"The Powers to LEAD" - by Joseph Nye

Saturday, January 2, 2010

One and half years back, I had bought this book, "The Powers to Lead" written by Joseph Nye, Professor at Harvard Kennedy school of government. Looking at the amount of dust it carried over the last many months, i decided to finish reading this book as soon as I can: as one of my resolution for the new year;  glad i could finish it in two days!

Ever since the ruling power was transitioned from Kings to the Presidents and Prime Ministers, the interest in leadership studies received a new momentum. So far there have been 8 major theories of leadership. "Trait-centered approach dominated the scene up to the late 1940s, but scholars found it impossible to identify all the traits that predicted leadership under all conditions." Later scholars tried to figure out all the variables which could determine good leadership. But it was difficult to make a complete study by keeping some variables (of leadership) unchanged and allowing others to change. Simply because good leadership is determined by many variables depending on the given context. There have been number of efforts to study leadership based on "situations", "behaviors of leaders under specific circumstances", "Participation", "management", etc... But so far scholars haven't been able to come up with a comprehensive theory which can help societies to "create" good leaders who can change the lives around.

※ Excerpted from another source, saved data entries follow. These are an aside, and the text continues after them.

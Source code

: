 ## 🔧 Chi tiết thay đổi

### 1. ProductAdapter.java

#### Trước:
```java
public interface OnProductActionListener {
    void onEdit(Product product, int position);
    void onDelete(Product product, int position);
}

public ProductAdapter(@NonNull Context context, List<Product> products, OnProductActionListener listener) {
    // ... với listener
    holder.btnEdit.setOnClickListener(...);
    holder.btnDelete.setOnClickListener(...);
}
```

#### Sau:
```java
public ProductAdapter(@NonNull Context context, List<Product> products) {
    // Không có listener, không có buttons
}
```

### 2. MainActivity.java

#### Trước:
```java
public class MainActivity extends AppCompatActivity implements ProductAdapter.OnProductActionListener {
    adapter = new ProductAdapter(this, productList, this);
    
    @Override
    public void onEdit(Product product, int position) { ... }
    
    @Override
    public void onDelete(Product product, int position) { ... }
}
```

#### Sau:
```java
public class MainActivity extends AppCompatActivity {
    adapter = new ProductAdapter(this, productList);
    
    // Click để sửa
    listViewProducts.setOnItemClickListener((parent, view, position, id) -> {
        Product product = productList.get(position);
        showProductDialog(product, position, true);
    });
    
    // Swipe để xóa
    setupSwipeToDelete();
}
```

Professor Nye attempts to helps us understand "who is a good leader?", by focusing his analysis on the types of leaders needed for modern democratic organizations and societies. "He uses examples of political, social, and business leaders to illustrate various leadership styles, and he invites the reader to reconsider some accepted wisdom about leadership by introducing new approaches". Prof. Nye coined a new term and called it "Soft Power" to explain leadership (and power). He says, " Police power, financial power, and the ability to hire and fire are the examples of tangible, 'hard power' that can be used to get others to change their position. Hard power rests on inducements (carrots) and threats (sticks). But sometimes one can get the outcomes one wants by setting the agenda and attracting others without threat or payment. This is Soft Power: getting the outcomes one wants by attracting others rather than manipulating their material incetives. It co-opts people rather than coerces them".

He completely rules out the traditional argument that leaders are born and cannot be made. "Leaders can be made", he reiterates. Prof Nye gives various examples on hard and soft power and makes an in depth analysis of leadership under various contexts: public, private and social. Porf Nye finds out that, "the most effective leaders are actually those who combine hard and soft power skills in proportions that vary with different situations." He calls this "Smart Power". He emphasizes more on the context and leader's contextual intelligence for good leadership. He has dedicated one full chapter to analyze "good leaders and bad leaders". With wide ranging examples, he cogently explains how one can manipulate or balance hard and soft powers under various circumstances to become a good leader.

At the end of his book, it is interesting to note Professor Nye agreeing, "Leadership is not learned primarily from books, but books like this can help make people more aware of the lessons of the history.... Art history does not produce great painters, but it can help develop and educate intuitions." Certainly, this book from Professor Nye can help anyone build and strengthen the intuitions needed for being a better leader in the information age.

Pages: 145, (Total: 226)
Price: $21.95, Rs. 450 (hardcover)
Publisher: Oxford University Press.

See Also:
  1. Prof. Nye on Soft Power - Watch on Youtube [50 mins].
  2. Book Review by Christine Feroli.
  3. Buy this book on Amazon.
  4. Quick overview of this book.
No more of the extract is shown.